Realtors in San Francisco usually describe them as bonus rooms, but unwarranted or illegal in-law units aren’t viewed as being a bonus by lenders these days! Fannie Mae has underwriting guidelines to deal with bonus rooms or in-law units, so if the property you are interested in can meet the following guidelines you should be able to get financing:
Fannie will buy the loan when secured against a one or two unit property as long as the following conditions are met:
– The illegal use conforms to the subject neighborhood and to the market.
– The property is appraised based upon its current use.
– The borrower qualifies for the mortgage without consideration of any rental income coming from the illegal unit.
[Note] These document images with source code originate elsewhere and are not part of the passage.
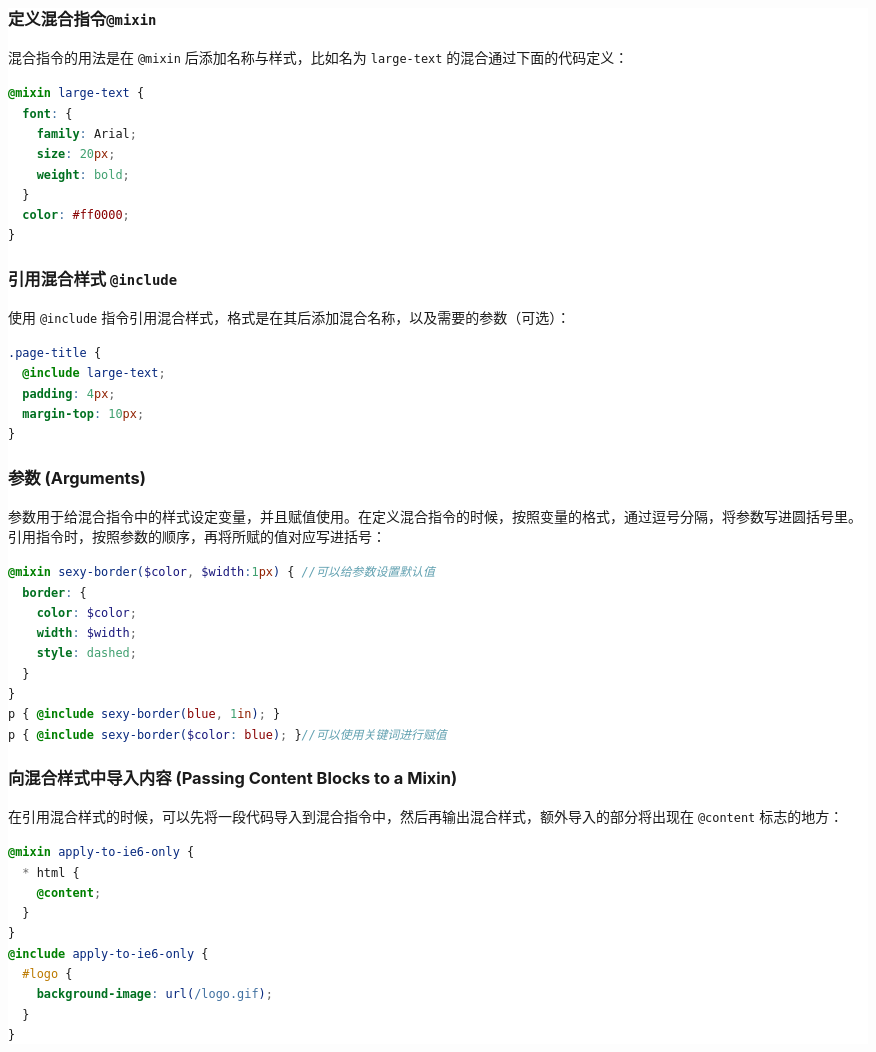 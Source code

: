 ### 定义混合指令`@mixin`

混合指令的用法是在 `@mixin` 后添加名称与样式，比如名为 `large-text` 的混合通过下面的代码定义：

```scss
@mixin large-text {
  font: {
    family: Arial;
    size: 20px;
    weight: bold;
  }
  color: #ff0000;
}
```

### 引用混合样式 `@include`

使用 `@include` 指令引用混合样式，格式是在其后添加混合名称，以及需要的参数（可选）：

```scss
.page-title {
  @include large-text;
  padding: 4px;
  margin-top: 10px;
}
```

### 参数 (Arguments)

参数用于给混合指令中的样式设定变量，并且赋值使用。在定义混合指令的时候，按照变量的格式，通过逗号分隔，将参数写进圆括号里。引用指令时，按照参数的顺序，再将所赋的值对应写进括号：

```scss
@mixin sexy-border($color, $width:1px) { //可以给参数设置默认值
  border: {
    color: $color;
    width: $width;
    style: dashed;
  }
}
p { @include sexy-border(blue, 1in); }
p { @include sexy-border($color: blue); }//可以使用关键词进行赋值
```

### 向混合样式中导入内容 (Passing Content Blocks to a Mixin)

在引用混合样式的时候，可以先将一段代码导入到混合指令中，然后再输出混合样式，额外导入的部分将出现在 `@content` 标志的地方：

```scss
@mixin apply-to-ie6-only {
  * html {
    @content;
  }
}
@include apply-to-ie6-only {
  #logo {
    background-image: url(/logo.gif);
  }
}
```
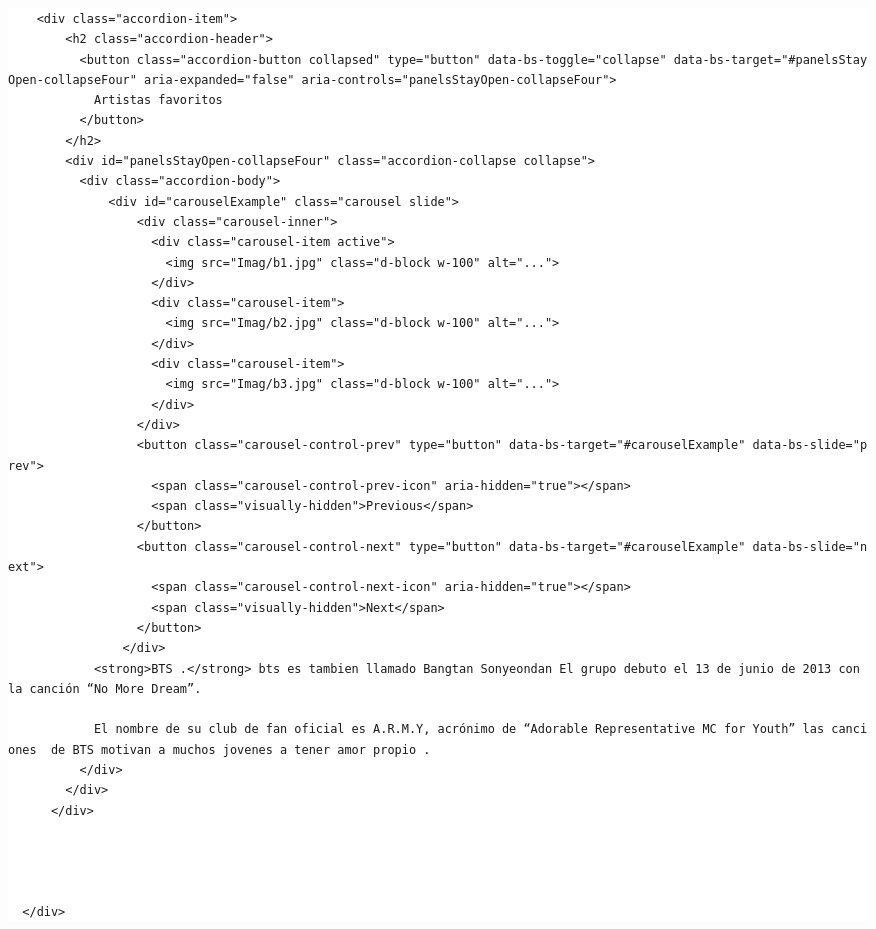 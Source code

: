 
        <div class="accordion-item">
            <h2 class="accordion-header">
              <button class="accordion-button collapsed" type="button" data-bs-toggle="collapse" data-bs-target="#panelsStayOpen-collapseFour" aria-expanded="false" aria-controls="panelsStayOpen-collapseFour">
                Artistas favoritos
              </button>
            </h2>
            <div id="panelsStayOpen-collapseFour" class="accordion-collapse collapse">
              <div class="accordion-body">
                  <div id="carouselExample" class="carousel slide">
                      <div class="carousel-inner">
                        <div class="carousel-item active">
                          <img src="Imag/b1.jpg" class="d-block w-100" alt="...">
                        </div>
                        <div class="carousel-item">
                          <img src="Imag/b2.jpg" class="d-block w-100" alt="...">
                        </div>
                        <div class="carousel-item">
                          <img src="Imag/b3.jpg" class="d-block w-100" alt="...">
                        </div>
                      </div>
                      <button class="carousel-control-prev" type="button" data-bs-target="#carouselExample" data-bs-slide="prev">
                        <span class="carousel-control-prev-icon" aria-hidden="true"></span>
                        <span class="visually-hidden">Previous</span>
                      </button>
                      <button class="carousel-control-next" type="button" data-bs-target="#carouselExample" data-bs-slide="next">
                        <span class="carousel-control-next-icon" aria-hidden="true"></span>
                        <span class="visually-hidden">Next</span>
                      </button>
                    </div>
                <strong>BTS .</strong> bts es tambien llamado Bangtan Sonyeondan El grupo debuto el 13 de junio de 2013 con la canción “No More Dream”.

                El nombre de su club de fan oficial es A.R.M.Y, acrónimo de “Adorable Representative MC for Youth” las canciones  de BTS motivan a muchos jovenes a tener amor propio .
              </div>
            </div>
          </div>




      </div>
<script src="https://cdn.jsdelivr.net/npm/bootstrap@5.3.3/dist/js/bootstrap.bundle.min.js"></script>
</body>
</html>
– The appraisal must report that the improvements represent an illegal use.
– The appraisal report must demonstrate that the improvements are typical for the market through an analysis of at least three comparable properties that have the same illegal use.
– The lender ensures that the existence of the illegal additional unit will not jeopardize any future hazard insurance claim that might need to be filed for the property.
One of the most important things you can do, as a buyer in San Francisco, is to make sure that your mortgage professional is aware of the bonus rooms before you make an offer on the home. It might seem like a minor detail to you, but it is incredibly important that your mortgage professional have a chance to run the particular property by their lending team in advance. It will save you the grief and expense of making an offer and inspecting a property that your lender will not lend on because of the unwarranted rooms.
Local appraisers report that the biggest challenges come in financing in-law units with illegal kitchen installations, and in particular in in-law units with gas ranges.